Have you ever walked through a public housing complex and exclaimed, “Geez, after all the years of city neglect, rampant mold, bedbugs, and a gross indifference to the gaping hole in my ceiling, we could really use a monument to some long-dead Marxist.”
That’s pretty much what Swiss artist Thomas Hirschhorn said when he showed up to New York City, sat in on a bunch of public housing resident meetings, and decided to set up shop at the Forest Houses in the Bronx to build a monument to Antonio Gramsci. Gramsi was an Italian Marxist who is most famous for his writings in the “Prison Notebooks.”
The New York Times reports:
Handmade from plywood, plexiglass and miles of beige packing tape — one of Mr. Hirschhorn’s signature art supplies — the Gramsci Monument bears no resemblance whatsoever to the cenotaphs and glowering statues that dot the rest of New York. And it doesn’t look much like an artwork, either. It looks more, in fact, like an adult treehouse or a makeshift beach cabana or a chunk of set hijacked from the Kevin Costner film “Waterworld.”
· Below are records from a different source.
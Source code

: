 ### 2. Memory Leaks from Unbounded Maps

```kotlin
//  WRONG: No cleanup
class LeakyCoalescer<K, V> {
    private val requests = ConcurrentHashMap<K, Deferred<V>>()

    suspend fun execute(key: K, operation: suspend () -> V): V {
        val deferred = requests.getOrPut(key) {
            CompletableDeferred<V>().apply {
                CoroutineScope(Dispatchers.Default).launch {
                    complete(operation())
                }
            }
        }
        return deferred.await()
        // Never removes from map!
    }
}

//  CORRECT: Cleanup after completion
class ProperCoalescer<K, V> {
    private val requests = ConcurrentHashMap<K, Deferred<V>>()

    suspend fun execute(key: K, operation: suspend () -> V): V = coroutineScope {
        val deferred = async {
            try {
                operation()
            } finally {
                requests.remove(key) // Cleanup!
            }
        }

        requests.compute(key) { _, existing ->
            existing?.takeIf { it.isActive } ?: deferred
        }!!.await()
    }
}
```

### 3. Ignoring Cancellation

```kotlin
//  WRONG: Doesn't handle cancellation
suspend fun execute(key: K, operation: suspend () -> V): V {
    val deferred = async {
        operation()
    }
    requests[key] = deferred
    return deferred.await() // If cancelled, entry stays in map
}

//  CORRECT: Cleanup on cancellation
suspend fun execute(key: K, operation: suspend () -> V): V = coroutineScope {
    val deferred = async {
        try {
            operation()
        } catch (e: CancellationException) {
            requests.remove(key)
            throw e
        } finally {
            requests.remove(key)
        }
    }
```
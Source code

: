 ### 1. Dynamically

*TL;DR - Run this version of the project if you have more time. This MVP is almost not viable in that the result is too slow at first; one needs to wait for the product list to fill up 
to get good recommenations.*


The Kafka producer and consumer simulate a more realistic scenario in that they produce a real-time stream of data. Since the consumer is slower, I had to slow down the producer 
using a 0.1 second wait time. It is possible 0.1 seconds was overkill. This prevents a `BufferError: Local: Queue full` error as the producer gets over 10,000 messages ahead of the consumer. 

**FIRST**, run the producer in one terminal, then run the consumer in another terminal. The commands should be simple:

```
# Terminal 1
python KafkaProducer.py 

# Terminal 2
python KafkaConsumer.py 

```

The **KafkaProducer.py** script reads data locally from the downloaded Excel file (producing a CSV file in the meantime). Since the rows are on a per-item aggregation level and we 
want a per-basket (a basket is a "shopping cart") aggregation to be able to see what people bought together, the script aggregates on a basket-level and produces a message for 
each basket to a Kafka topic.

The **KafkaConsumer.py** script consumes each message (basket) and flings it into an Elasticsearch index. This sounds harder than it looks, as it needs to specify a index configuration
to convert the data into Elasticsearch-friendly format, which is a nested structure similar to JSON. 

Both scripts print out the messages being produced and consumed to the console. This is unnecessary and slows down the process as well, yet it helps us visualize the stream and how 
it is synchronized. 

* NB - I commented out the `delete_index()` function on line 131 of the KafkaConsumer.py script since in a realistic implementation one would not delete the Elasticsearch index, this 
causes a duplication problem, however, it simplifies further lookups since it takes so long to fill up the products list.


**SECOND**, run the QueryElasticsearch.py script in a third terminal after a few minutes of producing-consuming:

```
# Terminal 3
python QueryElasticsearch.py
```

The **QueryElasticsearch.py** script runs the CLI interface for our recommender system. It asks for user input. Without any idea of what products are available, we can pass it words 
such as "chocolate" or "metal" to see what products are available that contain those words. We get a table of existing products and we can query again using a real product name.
While I was initially critical of some fancy-pants artists coming into a low-income community and paying its resident a measley $12 an hour to build a monument under an artist they’ve never heard, the monument does provide a public space for community members to come, interact and host cultural events. So evil gentrification? Maybe. Awesome community building project? Also maybe.
The monument is temporary, and will be up for 3 months.
Hirschhorn has previously made monuments of Deleuze, Spinoza, and Batailles.